What is expected: Across the entries that follow, tally every line holding the word "Issues" and reply with the count alone.

Data entries:

· · ·

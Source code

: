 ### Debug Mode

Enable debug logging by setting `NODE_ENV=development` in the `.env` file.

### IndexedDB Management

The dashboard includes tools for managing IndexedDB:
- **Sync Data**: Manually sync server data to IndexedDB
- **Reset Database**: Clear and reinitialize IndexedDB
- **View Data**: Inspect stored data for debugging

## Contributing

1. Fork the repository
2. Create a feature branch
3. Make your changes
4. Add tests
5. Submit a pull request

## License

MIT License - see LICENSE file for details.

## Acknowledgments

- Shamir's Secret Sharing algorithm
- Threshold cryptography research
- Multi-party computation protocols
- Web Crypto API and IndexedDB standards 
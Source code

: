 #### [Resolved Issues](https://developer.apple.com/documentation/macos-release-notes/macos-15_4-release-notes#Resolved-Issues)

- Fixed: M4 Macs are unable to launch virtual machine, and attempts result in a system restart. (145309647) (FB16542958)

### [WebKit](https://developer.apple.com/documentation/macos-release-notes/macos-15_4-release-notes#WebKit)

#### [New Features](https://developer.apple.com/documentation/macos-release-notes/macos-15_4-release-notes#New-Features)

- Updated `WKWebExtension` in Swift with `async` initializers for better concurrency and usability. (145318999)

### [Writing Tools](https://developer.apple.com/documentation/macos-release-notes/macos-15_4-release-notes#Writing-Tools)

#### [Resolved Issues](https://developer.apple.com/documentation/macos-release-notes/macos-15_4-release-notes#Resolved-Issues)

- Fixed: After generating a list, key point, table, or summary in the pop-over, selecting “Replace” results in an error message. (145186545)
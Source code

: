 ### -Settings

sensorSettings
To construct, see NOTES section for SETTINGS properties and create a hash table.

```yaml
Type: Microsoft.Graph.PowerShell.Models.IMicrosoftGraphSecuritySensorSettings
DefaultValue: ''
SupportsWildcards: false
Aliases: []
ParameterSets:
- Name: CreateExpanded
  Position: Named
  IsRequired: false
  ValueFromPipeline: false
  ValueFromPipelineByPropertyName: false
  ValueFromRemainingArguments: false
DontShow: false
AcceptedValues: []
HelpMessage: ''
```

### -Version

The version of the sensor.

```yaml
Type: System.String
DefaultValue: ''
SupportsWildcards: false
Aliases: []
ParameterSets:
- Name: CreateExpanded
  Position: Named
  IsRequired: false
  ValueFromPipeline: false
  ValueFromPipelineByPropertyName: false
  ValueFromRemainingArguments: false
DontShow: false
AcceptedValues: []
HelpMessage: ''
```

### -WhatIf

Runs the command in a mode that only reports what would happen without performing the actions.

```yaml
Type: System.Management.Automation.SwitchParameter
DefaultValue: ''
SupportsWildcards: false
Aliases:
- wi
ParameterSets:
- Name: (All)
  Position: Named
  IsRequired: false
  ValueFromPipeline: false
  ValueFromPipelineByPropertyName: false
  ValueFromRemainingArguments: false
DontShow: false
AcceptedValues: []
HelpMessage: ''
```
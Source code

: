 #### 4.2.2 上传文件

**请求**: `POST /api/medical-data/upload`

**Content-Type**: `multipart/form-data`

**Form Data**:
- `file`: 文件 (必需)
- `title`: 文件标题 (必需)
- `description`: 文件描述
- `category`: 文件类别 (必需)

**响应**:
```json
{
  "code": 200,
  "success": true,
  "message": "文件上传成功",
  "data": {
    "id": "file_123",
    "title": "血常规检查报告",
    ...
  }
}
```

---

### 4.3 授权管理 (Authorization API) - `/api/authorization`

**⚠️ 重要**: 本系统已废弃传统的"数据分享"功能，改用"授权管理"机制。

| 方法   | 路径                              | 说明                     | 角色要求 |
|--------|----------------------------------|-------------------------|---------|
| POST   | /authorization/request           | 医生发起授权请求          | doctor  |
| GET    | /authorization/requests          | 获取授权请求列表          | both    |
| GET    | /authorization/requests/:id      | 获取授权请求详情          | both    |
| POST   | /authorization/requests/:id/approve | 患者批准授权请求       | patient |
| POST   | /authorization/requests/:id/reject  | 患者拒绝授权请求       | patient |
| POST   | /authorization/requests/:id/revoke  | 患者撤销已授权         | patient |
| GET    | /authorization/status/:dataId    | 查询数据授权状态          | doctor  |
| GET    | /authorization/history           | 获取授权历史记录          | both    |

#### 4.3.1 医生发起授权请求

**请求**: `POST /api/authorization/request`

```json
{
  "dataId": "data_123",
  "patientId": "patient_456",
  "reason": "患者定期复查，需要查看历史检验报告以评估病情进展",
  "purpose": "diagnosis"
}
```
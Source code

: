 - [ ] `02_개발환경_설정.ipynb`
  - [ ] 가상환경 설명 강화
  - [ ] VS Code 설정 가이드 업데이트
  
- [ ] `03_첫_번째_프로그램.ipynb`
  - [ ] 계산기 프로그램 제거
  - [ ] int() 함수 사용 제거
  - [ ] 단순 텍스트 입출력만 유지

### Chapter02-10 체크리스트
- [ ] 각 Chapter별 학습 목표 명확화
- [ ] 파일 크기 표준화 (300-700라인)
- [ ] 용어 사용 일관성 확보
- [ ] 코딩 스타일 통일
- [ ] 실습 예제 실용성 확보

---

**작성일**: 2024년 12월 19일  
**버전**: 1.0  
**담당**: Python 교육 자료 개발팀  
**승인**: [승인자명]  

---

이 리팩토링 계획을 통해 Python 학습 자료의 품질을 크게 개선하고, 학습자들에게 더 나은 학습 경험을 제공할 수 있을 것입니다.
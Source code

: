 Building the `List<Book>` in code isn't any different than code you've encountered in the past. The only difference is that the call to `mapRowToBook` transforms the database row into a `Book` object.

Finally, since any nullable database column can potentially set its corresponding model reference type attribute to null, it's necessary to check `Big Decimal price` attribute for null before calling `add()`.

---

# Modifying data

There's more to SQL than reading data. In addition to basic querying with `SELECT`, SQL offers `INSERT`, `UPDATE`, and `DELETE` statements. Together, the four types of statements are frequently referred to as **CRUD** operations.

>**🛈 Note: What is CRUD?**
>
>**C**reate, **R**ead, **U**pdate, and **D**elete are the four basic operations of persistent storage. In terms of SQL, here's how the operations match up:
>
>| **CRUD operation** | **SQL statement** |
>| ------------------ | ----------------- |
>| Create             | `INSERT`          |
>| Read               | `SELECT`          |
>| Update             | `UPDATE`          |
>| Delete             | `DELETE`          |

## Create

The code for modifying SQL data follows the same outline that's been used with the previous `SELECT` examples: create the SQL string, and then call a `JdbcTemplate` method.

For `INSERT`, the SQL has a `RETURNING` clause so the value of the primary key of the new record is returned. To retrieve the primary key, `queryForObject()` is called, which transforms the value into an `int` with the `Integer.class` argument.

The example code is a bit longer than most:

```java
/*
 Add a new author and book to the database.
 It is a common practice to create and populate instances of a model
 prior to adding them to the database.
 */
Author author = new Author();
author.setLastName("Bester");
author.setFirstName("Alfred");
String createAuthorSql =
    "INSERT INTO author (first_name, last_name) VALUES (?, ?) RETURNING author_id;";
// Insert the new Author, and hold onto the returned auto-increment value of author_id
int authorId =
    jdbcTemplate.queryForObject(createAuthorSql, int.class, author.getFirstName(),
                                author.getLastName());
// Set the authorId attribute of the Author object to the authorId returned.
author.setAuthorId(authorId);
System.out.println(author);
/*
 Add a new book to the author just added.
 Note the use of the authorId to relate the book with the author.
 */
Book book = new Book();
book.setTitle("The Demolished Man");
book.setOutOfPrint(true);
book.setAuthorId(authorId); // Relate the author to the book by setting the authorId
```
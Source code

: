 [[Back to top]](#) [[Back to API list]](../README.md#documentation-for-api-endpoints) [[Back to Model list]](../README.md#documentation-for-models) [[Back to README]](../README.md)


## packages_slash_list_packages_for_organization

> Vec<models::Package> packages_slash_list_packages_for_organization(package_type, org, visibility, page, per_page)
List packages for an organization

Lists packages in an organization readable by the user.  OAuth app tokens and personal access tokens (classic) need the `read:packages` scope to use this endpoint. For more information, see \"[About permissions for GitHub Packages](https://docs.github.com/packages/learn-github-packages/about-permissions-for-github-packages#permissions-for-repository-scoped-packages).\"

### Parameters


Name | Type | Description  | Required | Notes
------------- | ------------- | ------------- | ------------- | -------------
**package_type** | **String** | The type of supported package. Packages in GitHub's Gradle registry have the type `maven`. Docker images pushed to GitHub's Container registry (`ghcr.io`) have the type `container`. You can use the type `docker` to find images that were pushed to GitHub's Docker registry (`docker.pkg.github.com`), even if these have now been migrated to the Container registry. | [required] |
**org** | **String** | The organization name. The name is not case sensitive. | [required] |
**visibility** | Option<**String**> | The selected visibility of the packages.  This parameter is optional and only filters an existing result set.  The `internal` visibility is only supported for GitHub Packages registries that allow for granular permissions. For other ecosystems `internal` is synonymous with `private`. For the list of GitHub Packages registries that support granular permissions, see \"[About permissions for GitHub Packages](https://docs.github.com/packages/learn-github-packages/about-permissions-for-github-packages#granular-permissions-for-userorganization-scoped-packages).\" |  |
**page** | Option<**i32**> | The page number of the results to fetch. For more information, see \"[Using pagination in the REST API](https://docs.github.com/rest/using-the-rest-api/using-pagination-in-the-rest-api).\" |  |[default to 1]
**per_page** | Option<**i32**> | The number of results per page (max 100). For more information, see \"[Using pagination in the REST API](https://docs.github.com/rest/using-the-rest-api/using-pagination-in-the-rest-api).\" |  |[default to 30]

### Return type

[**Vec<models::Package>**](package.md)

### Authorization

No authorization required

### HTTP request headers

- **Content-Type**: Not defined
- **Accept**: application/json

· · ·

Exercise answer: 2